START GIVEN RECORDS
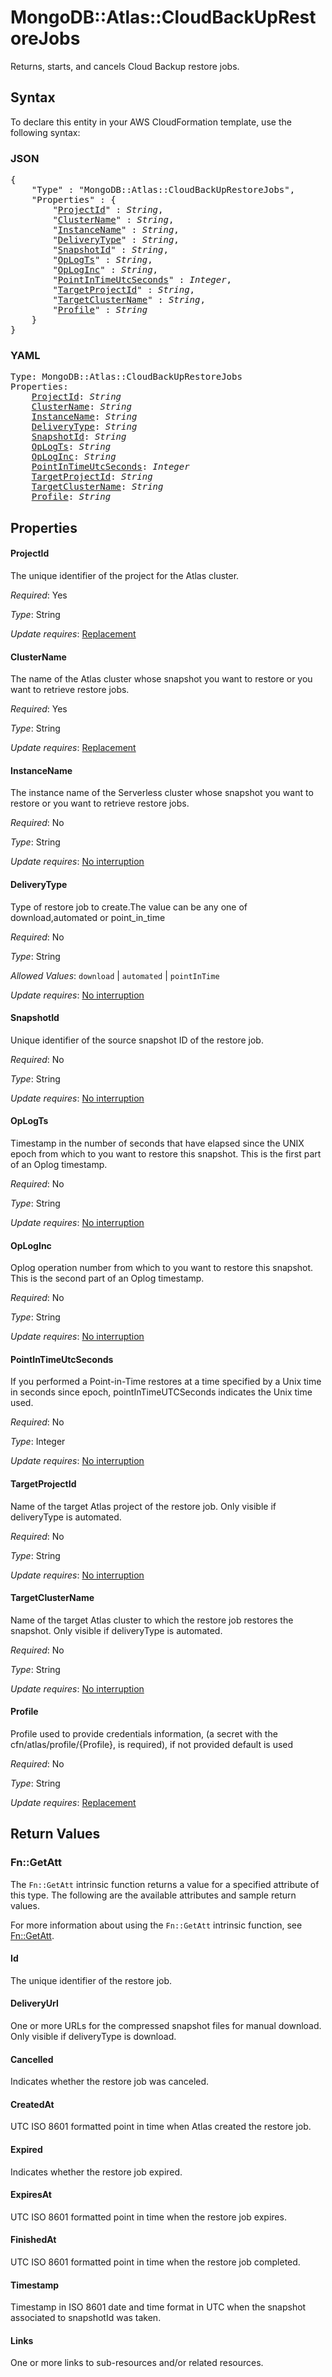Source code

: # MongoDB::Atlas::CloudBackUpRestoreJobs

Returns, starts, and cancels Cloud Backup restore jobs.

## Syntax

To declare this entity in your AWS CloudFormation template, use the following syntax:

### JSON

<pre>
{
    "Type" : "MongoDB::Atlas::CloudBackUpRestoreJobs",
    "Properties" : {
        "<a href="#projectid" title="ProjectId">ProjectId</a>" : <i>String</i>,
        "<a href="#clustername" title="ClusterName">ClusterName</a>" : <i>String</i>,
        "<a href="#instancename" title="InstanceName">InstanceName</a>" : <i>String</i>,
        "<a href="#deliverytype" title="DeliveryType">DeliveryType</a>" : <i>String</i>,
        "<a href="#snapshotid" title="SnapshotId">SnapshotId</a>" : <i>String</i>,
        "<a href="#oplogts" title="OpLogTs">OpLogTs</a>" : <i>String</i>,
        "<a href="#oploginc" title="OpLogInc">OpLogInc</a>" : <i>String</i>,
        "<a href="#pointintimeutcseconds" title="PointInTimeUtcSeconds">PointInTimeUtcSeconds</a>" : <i>Integer</i>,
        "<a href="#targetprojectid" title="TargetProjectId">TargetProjectId</a>" : <i>String</i>,
        "<a href="#targetclustername" title="TargetClusterName">TargetClusterName</a>" : <i>String</i>,
        "<a href="#profile" title="Profile">Profile</a>" : <i>String</i>
    }
}
</pre>

### YAML

<pre>
Type: MongoDB::Atlas::CloudBackUpRestoreJobs
Properties:
    <a href="#projectid" title="ProjectId">ProjectId</a>: <i>String</i>
    <a href="#clustername" title="ClusterName">ClusterName</a>: <i>String</i>
    <a href="#instancename" title="InstanceName">InstanceName</a>: <i>String</i>
    <a href="#deliverytype" title="DeliveryType">DeliveryType</a>: <i>String</i>
    <a href="#snapshotid" title="SnapshotId">SnapshotId</a>: <i>String</i>
    <a href="#oplogts" title="OpLogTs">OpLogTs</a>: <i>String</i>
    <a href="#oploginc" title="OpLogInc">OpLogInc</a>: <i>String</i>
    <a href="#pointintimeutcseconds" title="PointInTimeUtcSeconds">PointInTimeUtcSeconds</a>: <i>Integer</i>
    <a href="#targetprojectid" title="TargetProjectId">TargetProjectId</a>: <i>String</i>
    <a href="#targetclustername" title="TargetClusterName">TargetClusterName</a>: <i>String</i>
    <a href="#profile" title="Profile">Profile</a>: <i>String</i>
</pre>

## Properties

#### ProjectId

The unique identifier of the project for the Atlas cluster.

_Required_: Yes

_Type_: String

_Update requires_: [Replacement](https://docs.aws.amazon.com/AWSCloudFormation/latest/UserGuide/using-cfn-updating-stacks-update-behaviors.html#update-replacement)

#### ClusterName

The name of the Atlas cluster whose snapshot you want to restore or you want to retrieve restore jobs.

_Required_: Yes

_Type_: String

_Update requires_: [Replacement](https://docs.aws.amazon.com/AWSCloudFormation/latest/UserGuide/using-cfn-updating-stacks-update-behaviors.html#update-replacement)

#### InstanceName

The instance name of the Serverless cluster whose snapshot you want to restore or you want to retrieve restore jobs.

_Required_: No

_Type_: String

_Update requires_: [No interruption](https://docs.aws.amazon.com/AWSCloudFormation/latest/UserGuide/using-cfn-updating-stacks-update-behaviors.html#update-no-interrupt)

#### DeliveryType

Type of restore job to create.The value can be any one of download,automated or point_in_time 

_Required_: No

_Type_: String

_Allowed Values_: <code>download</code> | <code>automated</code> | <code>pointInTime</code>

_Update requires_: [No interruption](https://docs.aws.amazon.com/AWSCloudFormation/latest/UserGuide/using-cfn-updating-stacks-update-behaviors.html#update-no-interrupt)

#### SnapshotId

Unique identifier of the source snapshot ID of the restore job.

_Required_: No

_Type_: String

_Update requires_: [No interruption](https://docs.aws.amazon.com/AWSCloudFormation/latest/UserGuide/using-cfn-updating-stacks-update-behaviors.html#update-no-interrupt)

#### OpLogTs

Timestamp in the number of seconds that have elapsed since the UNIX epoch from which to you want to restore this snapshot. This is the first part of an Oplog timestamp.

_Required_: No

_Type_: String

_Update requires_: [No interruption](https://docs.aws.amazon.com/AWSCloudFormation/latest/UserGuide/using-cfn-updating-stacks-update-behaviors.html#update-no-interrupt)

#### OpLogInc

Oplog operation number from which to you want to restore this snapshot. This is the second part of an Oplog timestamp.

_Required_: No

_Type_: String

_Update requires_: [No interruption](https://docs.aws.amazon.com/AWSCloudFormation/latest/UserGuide/using-cfn-updating-stacks-update-behaviors.html#update-no-interrupt)

#### PointInTimeUtcSeconds

If you performed a Point-in-Time restores at a time specified by a Unix time in seconds since epoch, pointInTimeUTCSeconds indicates the Unix time used.

_Required_: No

_Type_: Integer

_Update requires_: [No interruption](https://docs.aws.amazon.com/AWSCloudFormation/latest/UserGuide/using-cfn-updating-stacks-update-behaviors.html#update-no-interrupt)

#### TargetProjectId

Name of the target Atlas project of the restore job. Only visible if deliveryType is automated.

_Required_: No

_Type_: String

_Update requires_: [No interruption](https://docs.aws.amazon.com/AWSCloudFormation/latest/UserGuide/using-cfn-updating-stacks-update-behaviors.html#update-no-interrupt)

#### TargetClusterName

Name of the target Atlas cluster to which the restore job restores the snapshot. Only visible if deliveryType is automated.

_Required_: No

_Type_: String

_Update requires_: [No interruption](https://docs.aws.amazon.com/AWSCloudFormation/latest/UserGuide/using-cfn-updating-stacks-update-behaviors.html#update-no-interrupt)

#### Profile

Profile used to provide credentials information, (a secret with the cfn/atlas/profile/{Profile}, is required), if not provided default is used

_Required_: No

_Type_: String

_Update requires_: [Replacement](https://docs.aws.amazon.com/AWSCloudFormation/latest/UserGuide/using-cfn-updating-stacks-update-behaviors.html#update-replacement)

## Return Values

### Fn::GetAtt

The `Fn::GetAtt` intrinsic function returns a value for a specified attribute of this type. The following are the available attributes and sample return values.

For more information about using the `Fn::GetAtt` intrinsic function, see [Fn::GetAtt](https://docs.aws.amazon.com/AWSCloudFormation/latest/UserGuide/intrinsic-function-reference-getatt.html).

#### Id

 The unique identifier of the restore job.

#### DeliveryUrl

One or more URLs for the compressed snapshot files for manual download. Only visible if deliveryType is download.

#### Cancelled

Indicates whether the restore job was canceled.

#### CreatedAt

UTC ISO 8601 formatted point in time when Atlas created the restore job.

#### Expired

Indicates whether the restore job expired.

#### ExpiresAt

UTC ISO 8601 formatted point in time when the restore job expires.

#### FinishedAt

UTC ISO 8601 formatted point in time when the restore job completed.

#### Timestamp

Timestamp in ISO 8601 date and time format in UTC when the snapshot associated to snapshotId was taken.

#### Links

One or more links to sub-resources and/or related resources.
END GIVEN RECORDS
YOUR ASSIGNMENT:
Each entry should be output word for word, with no pictures carried over.

ANSWER FOR THIS EXERCISE:
Source code

: # MongoDB::Atlas::CloudBackUpRestoreJobs

Returns, starts, and cancels Cloud Backup restore jobs.

## Syntax

To declare this entity in your AWS CloudFormation template, use the following syntax:

### JSON

<pre>
{
    "Type" : "MongoDB::Atlas::CloudBackUpRestoreJobs",
    "Properties" : {
        "<a href="#projectid" title="ProjectId">ProjectId</a>" : <i>String</i>,
        "<a href="#clustername" title="ClusterName">ClusterName</a>" : <i>String</i>,
        "<a href="#instancename" title="InstanceName">InstanceName</a>" : <i>String</i>,
        "<a href="#deliverytype" title="DeliveryType">DeliveryType</a>" : <i>String</i>,
        "<a href="#snapshotid" title="SnapshotId">SnapshotId</a>" : <i>String</i>,
        "<a href="#oplogts" title="OpLogTs">OpLogTs</a>" : <i>String</i>,
        "<a href="#oploginc" title="OpLogInc">OpLogInc</a>" : <i>String</i>,
        "<a href="#pointintimeutcseconds" title="PointInTimeUtcSeconds">PointInTimeUtcSeconds</a>" : <i>Integer</i>,
        "<a href="#targetprojectid" title="TargetProjectId">TargetProjectId</a>" : <i>String</i>,
        "<a href="#targetclustername" title="TargetClusterName">TargetClusterName</a>" : <i>String</i>,
        "<a href="#profile" title="Profile">Profile</a>" : <i>String</i>
    }
}
</pre>

### YAML

<pre>
Type: MongoDB::Atlas::CloudBackUpRestoreJobs
Properties:
    <a href="#projectid" title="ProjectId">ProjectId</a>: <i>String</i>
    <a href="#clustername" title="ClusterName">ClusterName</a>: <i>String</i>
    <a href="#instancename" title="InstanceName">InstanceName</a>: <i>String</i>
    <a href="#deliverytype" title="DeliveryType">DeliveryType</a>: <i>String</i>
    <a href="#snapshotid" title="SnapshotId">SnapshotId</a>: <i>String</i>
    <a href="#oplogts" title="OpLogTs">OpLogTs</a>: <i>String</i>
    <a href="#oploginc" title="OpLogInc">OpLogInc</a>: <i>String</i>
    <a href="#pointintimeutcseconds" title="PointInTimeUtcSeconds">PointInTimeUtcSeconds</a>: <i>Integer</i>
    <a href="#targetprojectid" title="TargetProjectId">TargetProjectId</a>: <i>String</i>
    <a href="#targetclustername" title="TargetClusterName">TargetClusterName</a>: <i>String</i>
    <a href="#profile" title="Profile">Profile</a>: <i>String</i>
</pre>

## Properties

#### ProjectId

The unique identifier of the project for the Atlas cluster.

_Required_: Yes

_Type_: String

_Update requires_: [Replacement](https://docs.aws.amazon.com/AWSCloudFormation/latest/UserGuide/using-cfn-updating-stacks-update-behaviors.html#update-replacement)

#### ClusterName

The name of the Atlas cluster whose snapshot you want to restore or you want to retrieve restore jobs.

_Required_: Yes

_Type_: String

_Update requires_: [Replacement](https://docs.aws.amazon.com/AWSCloudFormation/latest/UserGuide/using-cfn-updating-stacks-update-behaviors.html#update-replacement)

#### InstanceName

The instance name of the Serverless cluster whose snapshot you want to restore or you want to retrieve restore jobs.

_Required_: No

_Type_: String

_Update requires_: [No interruption](https://docs.aws.amazon.com/AWSCloudFormation/latest/UserGuide/using-cfn-updating-stacks-update-behaviors.html#update-no-interrupt)

#### DeliveryType

Type of restore job to create.The value can be any one of download,automated or point_in_time 

_Required_: No

_Type_: String

_Allowed Values_: <code>download</code> | <code>automated</code> | <code>pointInTime</code>

_Update requires_: [No interruption](https://docs.aws.amazon.com/AWSCloudFormation/latest/UserGuide/using-cfn-updating-stacks-update-behaviors.html#update-no-interrupt)

#### SnapshotId

Unique identifier of the source snapshot ID of the restore job.

_Required_: No

_Type_: String

_Update requires_: [No interruption](https://docs.aws.amazon.com/AWSCloudFormation/latest/UserGuide/using-cfn-updating-stacks-update-behaviors.html#update-no-interrupt)

#### OpLogTs

Timestamp in the number of seconds that have elapsed since the UNIX epoch from which to you want to restore this snapshot. This is the first part of an Oplog timestamp.

_Required_: No

_Type_: String

_Update requires_: [No interruption](https://docs.aws.amazon.com/AWSCloudFormation/latest/UserGuide/using-cfn-updating-stacks-update-behaviors.html#update-no-interrupt)

#### OpLogInc

Oplog operation number from which to you want to restore this snapshot. This is the second part of an Oplog timestamp.

_Required_: No

_Type_: String

_Update requires_: [No interruption](https://docs.aws.amazon.com/AWSCloudFormation/latest/UserGuide/using-cfn-updating-stacks-update-behaviors.html#update-no-interrupt)

#### PointInTimeUtcSeconds

If you performed a Point-in-Time restores at a time specified by a Unix time in seconds since epoch, pointInTimeUTCSeconds indicates the Unix time used.

_Required_: No

_Type_: Integer

_Update requires_: [No interruption](https://docs.aws.amazon.com/AWSCloudFormation/latest/UserGuide/using-cfn-updating-stacks-update-behaviors.html#update-no-interrupt)

#### TargetProjectId

Name of the target Atlas project of the restore job. Only visible if deliveryType is automated.

_Required_: No

_Type_: String

_Update requires_: [No interruption](https://docs.aws.amazon.com/AWSCloudFormation/latest/UserGuide/using-cfn-updating-stacks-update-behaviors.html#update-no-interrupt)

#### TargetClusterName

Name of the target Atlas cluster to which the restore job restores the snapshot. Only visible if deliveryType is automated.

_Required_: No

_Type_: String

_Update requires_: [No interruption](https://docs.aws.amazon.com/AWSCloudFormation/latest/UserGuide/using-cfn-updating-stacks-update-behaviors.html#update-no-interrupt)

#### Profile

Profile used to provide credentials information, (a secret with the cfn/atlas/profile/{Profile}, is required), if not provided default is used

_Required_: No

_Type_: String

_Update requires_: [Replacement](https://docs.aws.amazon.com/AWSCloudFormation/latest/UserGuide/using-cfn-updating-stacks-update-behaviors.html#update-replacement)

## Return Values

### Fn::GetAtt

The `Fn::GetAtt` intrinsic function returns a value for a specified attribute of this type. The following are the available attributes and sample return values.

For more information about using the `Fn::GetAtt` intrinsic function, see [Fn::GetAtt](https://docs.aws.amazon.com/AWSCloudFormation/latest/UserGuide/intrinsic-function-reference-getatt.html).

#### Id

 The unique identifier of the restore job.

#### DeliveryUrl

One or more URLs for the compressed snapshot files for manual download. Only visible if deliveryType is download.

#### Cancelled

Indicates whether the restore job was canceled.

#### CreatedAt

UTC ISO 8601 formatted point in time when Atlas created the restore job.

#### Expired

Indicates whether the restore job expired.

#### ExpiresAt

UTC ISO 8601 formatted point in time when the restore job expires.

#### FinishedAt

UTC ISO 8601 formatted point in time when the restore job completed.

#### Timestamp

Timestamp in ISO 8601 date and time format in UTC when the snapshot associated to snapshotId was taken.

#### Links

One or more links to sub-resources and/or related resources.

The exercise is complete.